**Assignment:** Scan the records below for the line with "- Build the My" and the line with "- Go back to". Repeat those two lines and every line between them exactly, and nothing else.

**Supplied information:**
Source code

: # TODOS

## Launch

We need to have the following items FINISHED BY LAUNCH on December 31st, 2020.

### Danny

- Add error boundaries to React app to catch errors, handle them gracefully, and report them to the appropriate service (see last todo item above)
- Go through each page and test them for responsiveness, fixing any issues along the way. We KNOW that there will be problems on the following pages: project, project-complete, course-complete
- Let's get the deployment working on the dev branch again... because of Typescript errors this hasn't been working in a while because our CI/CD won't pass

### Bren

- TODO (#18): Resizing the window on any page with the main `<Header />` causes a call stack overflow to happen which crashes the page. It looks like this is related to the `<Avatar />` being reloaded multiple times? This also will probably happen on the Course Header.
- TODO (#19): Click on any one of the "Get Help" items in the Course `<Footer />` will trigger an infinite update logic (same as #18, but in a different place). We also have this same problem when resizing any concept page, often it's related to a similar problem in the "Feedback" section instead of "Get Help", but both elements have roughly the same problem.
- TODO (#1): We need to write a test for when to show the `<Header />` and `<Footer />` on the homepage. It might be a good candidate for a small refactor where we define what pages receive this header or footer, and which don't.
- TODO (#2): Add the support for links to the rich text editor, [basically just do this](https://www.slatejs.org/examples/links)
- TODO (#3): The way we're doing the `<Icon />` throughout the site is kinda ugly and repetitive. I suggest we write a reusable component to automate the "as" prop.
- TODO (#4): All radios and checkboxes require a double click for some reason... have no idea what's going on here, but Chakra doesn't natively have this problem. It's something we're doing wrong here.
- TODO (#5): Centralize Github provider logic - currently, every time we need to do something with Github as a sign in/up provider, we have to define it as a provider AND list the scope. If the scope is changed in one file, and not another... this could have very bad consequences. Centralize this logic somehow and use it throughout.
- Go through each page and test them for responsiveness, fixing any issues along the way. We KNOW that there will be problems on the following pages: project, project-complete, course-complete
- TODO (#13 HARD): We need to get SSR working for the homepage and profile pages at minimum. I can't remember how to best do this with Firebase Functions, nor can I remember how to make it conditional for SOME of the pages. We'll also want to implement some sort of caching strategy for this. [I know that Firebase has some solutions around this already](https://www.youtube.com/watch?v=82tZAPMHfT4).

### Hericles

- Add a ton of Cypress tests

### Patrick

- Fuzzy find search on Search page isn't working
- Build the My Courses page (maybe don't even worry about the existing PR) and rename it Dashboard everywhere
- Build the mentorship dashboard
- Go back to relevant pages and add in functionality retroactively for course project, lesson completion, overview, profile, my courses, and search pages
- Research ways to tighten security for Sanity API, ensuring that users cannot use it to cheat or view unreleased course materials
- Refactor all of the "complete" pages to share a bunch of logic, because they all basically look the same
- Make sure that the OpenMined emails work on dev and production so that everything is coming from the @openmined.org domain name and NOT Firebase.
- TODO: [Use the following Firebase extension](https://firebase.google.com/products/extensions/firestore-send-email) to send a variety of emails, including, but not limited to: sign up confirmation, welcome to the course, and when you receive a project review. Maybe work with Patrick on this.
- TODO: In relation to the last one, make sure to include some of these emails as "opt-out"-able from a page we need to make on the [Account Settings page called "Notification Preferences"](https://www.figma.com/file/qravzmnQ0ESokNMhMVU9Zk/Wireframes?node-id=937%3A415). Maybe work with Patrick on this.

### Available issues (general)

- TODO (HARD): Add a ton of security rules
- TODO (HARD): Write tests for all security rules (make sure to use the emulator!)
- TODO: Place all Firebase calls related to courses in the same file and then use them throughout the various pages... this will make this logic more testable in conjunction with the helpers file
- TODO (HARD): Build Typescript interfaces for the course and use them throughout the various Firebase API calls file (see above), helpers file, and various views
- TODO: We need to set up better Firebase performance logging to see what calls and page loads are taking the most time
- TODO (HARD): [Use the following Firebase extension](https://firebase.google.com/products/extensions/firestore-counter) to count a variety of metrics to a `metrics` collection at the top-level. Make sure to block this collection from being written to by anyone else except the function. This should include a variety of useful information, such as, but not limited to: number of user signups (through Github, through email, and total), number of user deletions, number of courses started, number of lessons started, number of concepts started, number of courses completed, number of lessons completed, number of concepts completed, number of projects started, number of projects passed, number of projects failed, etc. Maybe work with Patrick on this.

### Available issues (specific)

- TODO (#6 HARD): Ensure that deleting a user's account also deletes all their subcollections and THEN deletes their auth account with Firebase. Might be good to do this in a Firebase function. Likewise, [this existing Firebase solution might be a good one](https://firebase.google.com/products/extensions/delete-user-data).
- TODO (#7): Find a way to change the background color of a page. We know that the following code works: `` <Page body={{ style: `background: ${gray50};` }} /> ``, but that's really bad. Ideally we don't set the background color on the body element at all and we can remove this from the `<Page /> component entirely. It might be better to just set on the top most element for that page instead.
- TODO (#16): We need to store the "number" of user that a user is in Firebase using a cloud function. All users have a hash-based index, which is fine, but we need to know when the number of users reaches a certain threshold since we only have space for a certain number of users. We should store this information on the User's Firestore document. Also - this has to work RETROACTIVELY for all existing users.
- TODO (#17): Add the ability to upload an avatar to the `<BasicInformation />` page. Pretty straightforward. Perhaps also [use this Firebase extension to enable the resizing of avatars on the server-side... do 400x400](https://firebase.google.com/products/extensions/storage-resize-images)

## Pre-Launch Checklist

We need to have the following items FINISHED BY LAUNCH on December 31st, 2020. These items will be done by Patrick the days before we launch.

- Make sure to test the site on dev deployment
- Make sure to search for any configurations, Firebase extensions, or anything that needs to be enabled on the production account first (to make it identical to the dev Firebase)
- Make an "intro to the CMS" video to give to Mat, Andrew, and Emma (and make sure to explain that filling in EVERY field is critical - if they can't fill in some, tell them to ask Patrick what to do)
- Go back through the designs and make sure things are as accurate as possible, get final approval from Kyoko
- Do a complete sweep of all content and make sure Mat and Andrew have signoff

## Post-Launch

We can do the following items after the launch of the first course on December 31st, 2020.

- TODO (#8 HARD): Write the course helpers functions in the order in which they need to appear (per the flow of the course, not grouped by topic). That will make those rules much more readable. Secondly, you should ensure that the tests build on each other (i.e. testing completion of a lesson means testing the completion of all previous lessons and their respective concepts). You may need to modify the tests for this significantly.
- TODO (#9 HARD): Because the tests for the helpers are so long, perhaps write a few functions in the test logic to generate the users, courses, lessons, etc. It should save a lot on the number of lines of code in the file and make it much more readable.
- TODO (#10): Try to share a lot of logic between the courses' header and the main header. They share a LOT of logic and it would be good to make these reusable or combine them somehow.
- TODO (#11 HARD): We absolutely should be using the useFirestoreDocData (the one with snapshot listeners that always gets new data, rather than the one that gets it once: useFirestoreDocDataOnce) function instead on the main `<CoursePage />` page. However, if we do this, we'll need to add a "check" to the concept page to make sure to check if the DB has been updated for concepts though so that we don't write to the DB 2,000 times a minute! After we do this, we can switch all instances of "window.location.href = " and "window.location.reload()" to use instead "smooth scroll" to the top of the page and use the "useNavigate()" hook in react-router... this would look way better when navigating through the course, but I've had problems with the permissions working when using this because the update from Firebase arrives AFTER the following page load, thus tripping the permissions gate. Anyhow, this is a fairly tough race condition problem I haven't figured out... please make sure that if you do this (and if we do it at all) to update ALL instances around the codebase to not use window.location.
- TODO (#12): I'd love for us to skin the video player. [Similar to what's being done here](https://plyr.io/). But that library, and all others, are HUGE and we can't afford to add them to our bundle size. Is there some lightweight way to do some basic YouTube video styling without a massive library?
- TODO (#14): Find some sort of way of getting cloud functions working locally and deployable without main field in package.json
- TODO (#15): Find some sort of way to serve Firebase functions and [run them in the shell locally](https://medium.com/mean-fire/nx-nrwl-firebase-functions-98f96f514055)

--

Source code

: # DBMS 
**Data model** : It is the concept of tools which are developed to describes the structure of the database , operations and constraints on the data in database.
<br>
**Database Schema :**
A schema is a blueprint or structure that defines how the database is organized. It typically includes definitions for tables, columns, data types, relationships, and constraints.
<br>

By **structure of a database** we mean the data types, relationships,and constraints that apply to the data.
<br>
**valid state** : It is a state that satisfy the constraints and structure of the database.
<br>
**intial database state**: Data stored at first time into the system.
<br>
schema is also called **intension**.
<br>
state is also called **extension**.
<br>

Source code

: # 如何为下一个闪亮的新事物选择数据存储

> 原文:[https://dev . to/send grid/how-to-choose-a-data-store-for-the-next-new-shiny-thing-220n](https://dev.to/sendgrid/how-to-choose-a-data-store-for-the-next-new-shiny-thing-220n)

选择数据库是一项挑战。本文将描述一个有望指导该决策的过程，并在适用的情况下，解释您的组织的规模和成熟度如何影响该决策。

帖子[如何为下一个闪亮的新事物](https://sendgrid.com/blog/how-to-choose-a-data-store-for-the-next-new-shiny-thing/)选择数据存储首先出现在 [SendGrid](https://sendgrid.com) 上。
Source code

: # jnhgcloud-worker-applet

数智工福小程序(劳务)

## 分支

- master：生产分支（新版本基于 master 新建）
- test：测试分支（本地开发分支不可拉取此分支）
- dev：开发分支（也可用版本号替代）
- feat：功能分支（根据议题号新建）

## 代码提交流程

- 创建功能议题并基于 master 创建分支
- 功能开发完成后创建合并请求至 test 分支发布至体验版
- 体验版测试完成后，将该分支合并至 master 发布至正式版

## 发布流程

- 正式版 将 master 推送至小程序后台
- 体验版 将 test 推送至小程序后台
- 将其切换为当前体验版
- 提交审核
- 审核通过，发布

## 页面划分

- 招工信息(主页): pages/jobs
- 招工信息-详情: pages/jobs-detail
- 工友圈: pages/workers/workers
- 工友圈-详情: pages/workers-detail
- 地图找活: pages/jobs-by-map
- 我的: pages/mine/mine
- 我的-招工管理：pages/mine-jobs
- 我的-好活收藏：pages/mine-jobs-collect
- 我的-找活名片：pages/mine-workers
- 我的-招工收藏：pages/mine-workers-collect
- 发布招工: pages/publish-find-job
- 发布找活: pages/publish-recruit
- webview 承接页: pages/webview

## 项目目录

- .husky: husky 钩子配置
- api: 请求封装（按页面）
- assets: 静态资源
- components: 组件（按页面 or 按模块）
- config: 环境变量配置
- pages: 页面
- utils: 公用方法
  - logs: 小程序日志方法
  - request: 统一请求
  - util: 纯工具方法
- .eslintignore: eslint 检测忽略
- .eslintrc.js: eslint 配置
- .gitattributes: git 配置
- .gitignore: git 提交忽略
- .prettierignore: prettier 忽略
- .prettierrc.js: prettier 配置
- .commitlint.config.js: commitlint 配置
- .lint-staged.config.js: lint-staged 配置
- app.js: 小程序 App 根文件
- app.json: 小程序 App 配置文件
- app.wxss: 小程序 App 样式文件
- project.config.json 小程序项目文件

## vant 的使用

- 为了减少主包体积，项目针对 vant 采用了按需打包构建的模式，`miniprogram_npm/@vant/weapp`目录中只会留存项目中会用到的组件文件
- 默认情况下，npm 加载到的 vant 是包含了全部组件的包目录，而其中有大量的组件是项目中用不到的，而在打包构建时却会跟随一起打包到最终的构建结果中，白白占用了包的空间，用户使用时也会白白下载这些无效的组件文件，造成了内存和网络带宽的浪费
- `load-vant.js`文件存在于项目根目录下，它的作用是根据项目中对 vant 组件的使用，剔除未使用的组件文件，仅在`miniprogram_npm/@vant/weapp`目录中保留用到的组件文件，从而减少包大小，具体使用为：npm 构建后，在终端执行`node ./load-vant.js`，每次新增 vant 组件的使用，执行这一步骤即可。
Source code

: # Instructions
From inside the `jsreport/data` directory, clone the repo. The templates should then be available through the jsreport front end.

* * *

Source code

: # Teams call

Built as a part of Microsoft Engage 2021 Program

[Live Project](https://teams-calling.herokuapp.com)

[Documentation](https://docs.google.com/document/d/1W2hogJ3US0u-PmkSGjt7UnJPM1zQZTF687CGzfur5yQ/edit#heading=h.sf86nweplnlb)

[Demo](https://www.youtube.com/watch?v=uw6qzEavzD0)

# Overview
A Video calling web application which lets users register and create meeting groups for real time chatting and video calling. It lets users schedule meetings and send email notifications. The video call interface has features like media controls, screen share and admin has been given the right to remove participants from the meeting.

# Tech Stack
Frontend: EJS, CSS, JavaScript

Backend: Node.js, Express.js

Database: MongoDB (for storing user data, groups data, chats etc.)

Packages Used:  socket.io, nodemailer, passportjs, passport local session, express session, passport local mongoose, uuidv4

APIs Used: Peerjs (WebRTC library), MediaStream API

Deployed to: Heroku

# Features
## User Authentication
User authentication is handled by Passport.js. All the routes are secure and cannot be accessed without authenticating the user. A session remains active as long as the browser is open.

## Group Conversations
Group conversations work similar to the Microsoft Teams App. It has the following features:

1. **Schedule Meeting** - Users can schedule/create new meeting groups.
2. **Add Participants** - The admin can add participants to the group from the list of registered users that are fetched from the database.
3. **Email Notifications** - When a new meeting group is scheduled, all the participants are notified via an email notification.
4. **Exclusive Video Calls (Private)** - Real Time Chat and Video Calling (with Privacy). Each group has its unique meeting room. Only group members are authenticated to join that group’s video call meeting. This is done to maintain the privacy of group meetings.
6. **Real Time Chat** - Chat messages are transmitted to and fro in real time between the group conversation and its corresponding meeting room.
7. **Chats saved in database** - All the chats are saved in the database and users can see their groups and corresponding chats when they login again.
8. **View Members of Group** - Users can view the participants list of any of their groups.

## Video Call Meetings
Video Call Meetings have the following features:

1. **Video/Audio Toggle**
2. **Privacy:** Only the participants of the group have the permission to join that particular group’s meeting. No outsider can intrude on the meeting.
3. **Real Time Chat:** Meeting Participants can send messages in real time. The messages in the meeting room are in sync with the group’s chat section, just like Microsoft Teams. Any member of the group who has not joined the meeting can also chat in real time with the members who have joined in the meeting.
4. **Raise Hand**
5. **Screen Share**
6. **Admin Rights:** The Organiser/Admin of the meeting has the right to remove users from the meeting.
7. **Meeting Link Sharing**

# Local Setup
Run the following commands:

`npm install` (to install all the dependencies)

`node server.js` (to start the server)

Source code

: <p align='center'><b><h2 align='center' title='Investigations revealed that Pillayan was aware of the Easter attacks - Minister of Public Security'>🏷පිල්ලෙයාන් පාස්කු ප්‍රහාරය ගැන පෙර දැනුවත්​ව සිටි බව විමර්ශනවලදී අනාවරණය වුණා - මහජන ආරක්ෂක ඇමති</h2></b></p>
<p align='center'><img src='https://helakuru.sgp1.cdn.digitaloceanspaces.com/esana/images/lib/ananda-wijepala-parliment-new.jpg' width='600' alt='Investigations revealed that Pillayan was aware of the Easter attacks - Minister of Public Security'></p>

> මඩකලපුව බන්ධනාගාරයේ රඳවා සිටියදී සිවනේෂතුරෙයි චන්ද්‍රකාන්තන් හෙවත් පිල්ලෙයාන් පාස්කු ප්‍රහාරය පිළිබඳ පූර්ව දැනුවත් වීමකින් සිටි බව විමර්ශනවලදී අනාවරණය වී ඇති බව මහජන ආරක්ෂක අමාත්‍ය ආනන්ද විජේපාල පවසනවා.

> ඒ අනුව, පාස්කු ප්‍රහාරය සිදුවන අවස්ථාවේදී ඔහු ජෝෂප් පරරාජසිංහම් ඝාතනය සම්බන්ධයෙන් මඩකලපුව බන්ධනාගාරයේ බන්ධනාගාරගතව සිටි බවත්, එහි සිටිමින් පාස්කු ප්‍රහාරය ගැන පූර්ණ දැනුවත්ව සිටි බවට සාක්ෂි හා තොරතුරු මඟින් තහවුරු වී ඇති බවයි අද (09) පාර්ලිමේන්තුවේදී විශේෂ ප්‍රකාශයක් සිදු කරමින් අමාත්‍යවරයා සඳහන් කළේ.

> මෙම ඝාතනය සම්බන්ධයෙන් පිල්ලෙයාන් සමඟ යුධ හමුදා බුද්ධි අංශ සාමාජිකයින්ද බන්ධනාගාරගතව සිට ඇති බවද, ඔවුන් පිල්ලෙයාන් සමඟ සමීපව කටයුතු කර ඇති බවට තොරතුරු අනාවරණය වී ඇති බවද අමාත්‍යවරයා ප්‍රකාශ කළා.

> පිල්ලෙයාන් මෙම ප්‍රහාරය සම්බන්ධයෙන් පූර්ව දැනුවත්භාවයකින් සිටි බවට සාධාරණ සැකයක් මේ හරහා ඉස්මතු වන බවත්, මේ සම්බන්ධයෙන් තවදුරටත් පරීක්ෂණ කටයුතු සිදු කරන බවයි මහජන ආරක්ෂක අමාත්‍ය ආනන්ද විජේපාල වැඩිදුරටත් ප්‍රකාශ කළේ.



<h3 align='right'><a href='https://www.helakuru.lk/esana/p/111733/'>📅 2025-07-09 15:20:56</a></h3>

**Solution:**
- Build the My Courses page (maybe don't even worry about the existing PR) and rename it Dashboard everywhere
- Build the mentorship dashboard
- Go back to relevant pages and add in functionality retroactively for course project, lesson completion, overview, profile, my courses, and search pages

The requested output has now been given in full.